Factional Politics. Mohrig and Moore’s misbehavior was a continuation of 17 years of endless factionalism that has roiled the city since its founding. Milton’s two factions were the Bailey-Bentley-Moore faction and the Lusk-Kunz-Mohrig faction. Often, the fighting between these querulous political cliques was positively middle school—the political equivalent of a school cafeteria food fight. Personality politics dominated, while policy priorities often languished and principles of good governance were roundly ignored.

Fortunately, Milton’s voters were fed up with municipal government dysfunction and corrosive political factionalism. In the recent November elections, voters roundly rejected the politics of yesteryear and Milton’s Old Guard. Miltonites overwhelmingly delivered a clear mandate for change. For the first time since its founding, Milton’s two factions will not be represented on City Council. This coup occurred despite Milton’s two long-warring factions joining forces to support Rick Mohrig and newbie Helen Gordon. Rick Mohrig barely managed to garner 40% of the vote. And with Moore and Mohrig’s departures, Milton’s last political dinosaurs have waddled off the council dais.
This merger of factions was predictable and predicted . . . and is more thoroughly covered in previous blog posts. Once they got past their personal dislike for each other, the Bailey-Bentley-Moore and Lusk-Kunz-Mohrig factions easily put aside their differences. In actuality very little substantive differences exist between them. As I learned the hard way, Milton’s two factions diverge little in their policy positions and certainly employ the same bush-league political tactics (e.g., abuse of various local and state ethics processes).

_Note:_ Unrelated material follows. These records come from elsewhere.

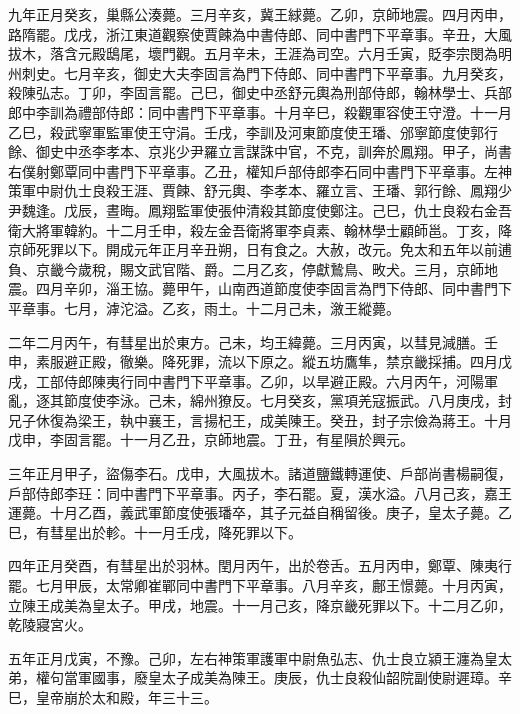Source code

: \begin{pinyinscope}
 九年正月癸亥，巢縣公湊薨。三月辛亥，冀王絿薨。乙卯，京師地震。四月丙申，路隋罷。戊戌，浙江東道觀察使賈餗為中書侍郎、同中書門下平章事。辛丑，大風拔木，落含元殿鴟尾，壞門觀。五月辛未，王涯為司空。六月壬寅，貶李宗閔為明州刺史。七月辛亥，御史大夫李固言為門下侍郎、同中書門下平章事。九月癸亥，殺陳弘志。丁卯，李固言罷。己巳，御史中丞舒元輿為刑部侍郎，翰林學士、兵部郎中李訓為禮部侍郎：同中書門下平章事。十月辛巳，殺觀軍容使王守澄。十一月乙巳，殺武寧軍監軍使王守涓。壬戌，李訓及河東節度使王璠、邠寧節度使郭行餘、御史中丞李孝本、京兆少尹羅立言謀誅中官，不克，訓奔於鳳翔。甲子，尚書右僕射鄭覃同中書門下平章事。乙丑，權知戶部侍郎李石同中書門下平章事。左神策軍中尉仇士良殺王涯、賈餗、舒元輿、李孝本、羅立言、王璠、郭行餘、鳳翔少尹魏逢。戊辰，晝晦。鳳翔監軍使張仲清殺其節度使鄭注。己巳，仇士良殺右金吾衛大將軍韓約。十二月壬申，殺左金吾衛將軍李貞素、翰林學士顧師邕。丁亥，降京師死罪以下。開成元年正月辛丑朔，日有食之。大赦，改元。免太和五年以前逋負、京畿今歲稅，賜文武官階、爵。二月乙亥，停獻鷙鳥、畋犬。三月，京師地震。四月辛卯，淄王協。薨甲午，山南西道節度使李固言為門下侍郎、同中書門下平章事。七月，滹沱溢。乙亥，雨土。十二月己未，漵王縱薨。



 二年二月丙午，有彗星出於東方。己未，均王緯薨。三月丙寅，以彗見減膳。壬申，素服避正殿，徹樂。降死罪，流以下原之。縱五坊鷹隼，禁京畿採捕。四月戊戌，工部侍郎陳夷行同中書門下平章事。乙卯，以旱避正殿。六月丙午，河陽軍亂，逐其節度使李泳。己未，綿州獠反。七月癸亥，黨項羌寇振武。八月庚戌，封兄子休復為梁王，執中襄王，言揚杞王，成美陳王。癸丑，封子宗儉為蔣王。十月戊申，李固言罷。十一月乙丑，京師地震。丁丑，有星隕於興元。



 三年正月甲子，盜傷李石。戊申，大風拔木。諸道鹽鐵轉運使、戶部尚書楊嗣復，戶部侍郎李玨：同中書門下平章事。丙子，李石罷。夏，漢水溢。八月己亥，嘉王運薨。十月乙酉，義武軍節度使張璠卒，其子元益自稱留後。庚子，皇太子薨。乙巳，有彗星出於軫。十一月壬戌，降死罪以下。



 四年正月癸酉，有彗星出於羽林。閏月丙午，出於卷舌。五月丙申，鄭覃、陳夷行罷。七月甲辰，太常卿崔鄲同中書門下平章事。八月辛亥，鄜王憬薨。十月丙寅，立陳王成美為皇太子。甲戌，地震。十一月己亥，降京畿死罪以下。十二月乙卯，乾陵寢宮火。



 五年正月戊寅，不豫。己卯，左右神策軍護軍中尉魚弘志、仇士良立潁王瀍為皇太弟，權句當軍國事，廢皇太子成美為陳王。庚辰，仇士良殺仙韶院副使尉遲璋。辛巳，皇帝崩於太和殿，年三十三。




\end{pinyinscope}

Milton’s factions correctly calculated they were so weakened that their only chance to retain power was to combine forces. In desperation, Milton’s factions also appealed to naked partisanship, forming an unholy alliance with Milton’s Lunatic Fringe. We have seen the dire consequences of encouraging these fanatics with a troubling coarsening of politics in Milton . . . for example, hyper-partisans disrupting candidate meet-and-greets; Bill Lusk’s shameful marring of Milton’s Veterans’ Day commemoration; and even death threats to the Mayor, which these conspiratorial extremists cavalierly dismiss as a hoax.
Unfortunately, Milton has likely not heard the last from Milton’s political reactionaries. In between the November election and their last council meeting (where they were awarded their participation trophies), Moore and Mohrig engaged in some political maneuvering that seems intended to sow future chaos at council and perhaps provide openings for a return to power. However, their petty parting acts assume that citizens can be duped by thinly veiled traps designed to trip up their successors on council. Fortunately, Milton’s voters are not so easily conned. Presented with cold facts and irrefutable logic, Miltonites have consistently demonstrated their capacity for detecting political BS and firing the rascals. . . a lesson Milton’s Old Guard never learned . . . hence their demise.

Please consider attending January 3rd’s City Council swearing-in of council members. Please encourage friends and neighbors to also attend. Let’s send a clear message of support for the new city council. Let’s voice strong hopes for a brighter future for Milton . . . a Milton free of factionalism and partisanship . . . a Milton where the rule of law is upheld and the focus is on citizens’ highest (i.e., strategic) priorities.